TO DO
Each line of the data should be duplicated precisely.

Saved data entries
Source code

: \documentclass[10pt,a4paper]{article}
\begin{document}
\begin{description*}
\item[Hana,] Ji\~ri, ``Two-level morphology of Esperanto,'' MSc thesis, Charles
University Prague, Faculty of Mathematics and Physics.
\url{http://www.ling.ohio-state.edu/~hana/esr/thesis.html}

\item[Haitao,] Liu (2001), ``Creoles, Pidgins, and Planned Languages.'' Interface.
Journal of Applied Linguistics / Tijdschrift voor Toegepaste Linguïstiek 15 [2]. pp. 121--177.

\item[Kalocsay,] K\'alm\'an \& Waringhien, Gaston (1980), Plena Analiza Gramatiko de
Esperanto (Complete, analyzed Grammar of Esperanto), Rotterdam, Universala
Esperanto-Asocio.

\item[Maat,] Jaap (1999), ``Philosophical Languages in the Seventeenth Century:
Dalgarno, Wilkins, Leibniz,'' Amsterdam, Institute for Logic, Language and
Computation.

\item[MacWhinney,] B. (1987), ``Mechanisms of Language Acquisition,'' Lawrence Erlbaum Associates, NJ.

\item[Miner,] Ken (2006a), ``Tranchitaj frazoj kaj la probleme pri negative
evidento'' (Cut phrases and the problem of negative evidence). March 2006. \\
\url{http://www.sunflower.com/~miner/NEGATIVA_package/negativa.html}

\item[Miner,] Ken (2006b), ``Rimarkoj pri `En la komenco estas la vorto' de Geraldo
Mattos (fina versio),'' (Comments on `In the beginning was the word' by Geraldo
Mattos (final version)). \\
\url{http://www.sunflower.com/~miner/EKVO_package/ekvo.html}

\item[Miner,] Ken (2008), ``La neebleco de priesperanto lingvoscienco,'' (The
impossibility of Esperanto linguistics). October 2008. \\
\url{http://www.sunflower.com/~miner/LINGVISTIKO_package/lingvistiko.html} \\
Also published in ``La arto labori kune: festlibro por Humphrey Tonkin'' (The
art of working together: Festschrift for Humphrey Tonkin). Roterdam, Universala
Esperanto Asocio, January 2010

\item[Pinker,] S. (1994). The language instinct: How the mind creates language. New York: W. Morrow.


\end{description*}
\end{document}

ANSWER FOR THE TASK
Source code

: \documentclass[10pt,a4paper]{article}
\begin{document}
\begin{description*}
\item[Hana,] Ji\~ri, ``Two-level morphology of Esperanto,'' MSc thesis, Charles
University Prague, Faculty of Mathematics and Physics.
\url{http://www.ling.ohio-state.edu/~hana/esr/thesis.html}

\item[Haitao,] Liu (2001), ``Creoles, Pidgins, and Planned Languages.'' Interface.
Journal of Applied Linguistics / Tijdschrift voor Toegepaste Linguïstiek 15 [2]. pp. 121--177.

\item[Kalocsay,] K\'alm\'an \& Waringhien, Gaston (1980), Plena Analiza Gramatiko de
Esperanto (Complete, analyzed Grammar of Esperanto), Rotterdam, Universala
Esperanto-Asocio.

\item[Maat,] Jaap (1999), ``Philosophical Languages in the Seventeenth Century:
Dalgarno, Wilkins, Leibniz,'' Amsterdam, Institute for Logic, Language and
Computation.

\item[MacWhinney,] B. (1987), ``Mechanisms of Language Acquisition,'' Lawrence Erlbaum Associates, NJ.

\item[Miner,] Ken (2006a), ``Tranchitaj frazoj kaj la probleme pri negative
evidento'' (Cut phrases and the problem of negative evidence). March 2006. \\
\url{http://www.sunflower.com/~miner/NEGATIVA_package/negativa.html}

\item[Miner,] Ken (2006b), ``Rimarkoj pri `En la komenco estas la vorto' de Geraldo
Mattos (fina versio),'' (Comments on `In the beginning was the word' by Geraldo
Mattos (final version)). \\
\url{http://www.sunflower.com/~miner/EKVO_package/ekvo.html}

\item[Miner,] Ken (2008), ``La neebleco de priesperanto lingvoscienco,'' (The
impossibility of Esperanto linguistics). October 2008. \\
\url{http://www.sunflower.com/~miner/LINGVISTIKO_package/lingvistiko.html} \\
Also published in ``La arto labori kune: festlibro por Humphrey Tonkin'' (The
art of working together: Festschrift for Humphrey Tonkin). Roterdam, Universala
Esperanto Asocio, January 2010

\item[Pinker,] S. (1994). The language instinct: How the mind creates language. New York: W. Morrow.


\end{description*}
\end{document}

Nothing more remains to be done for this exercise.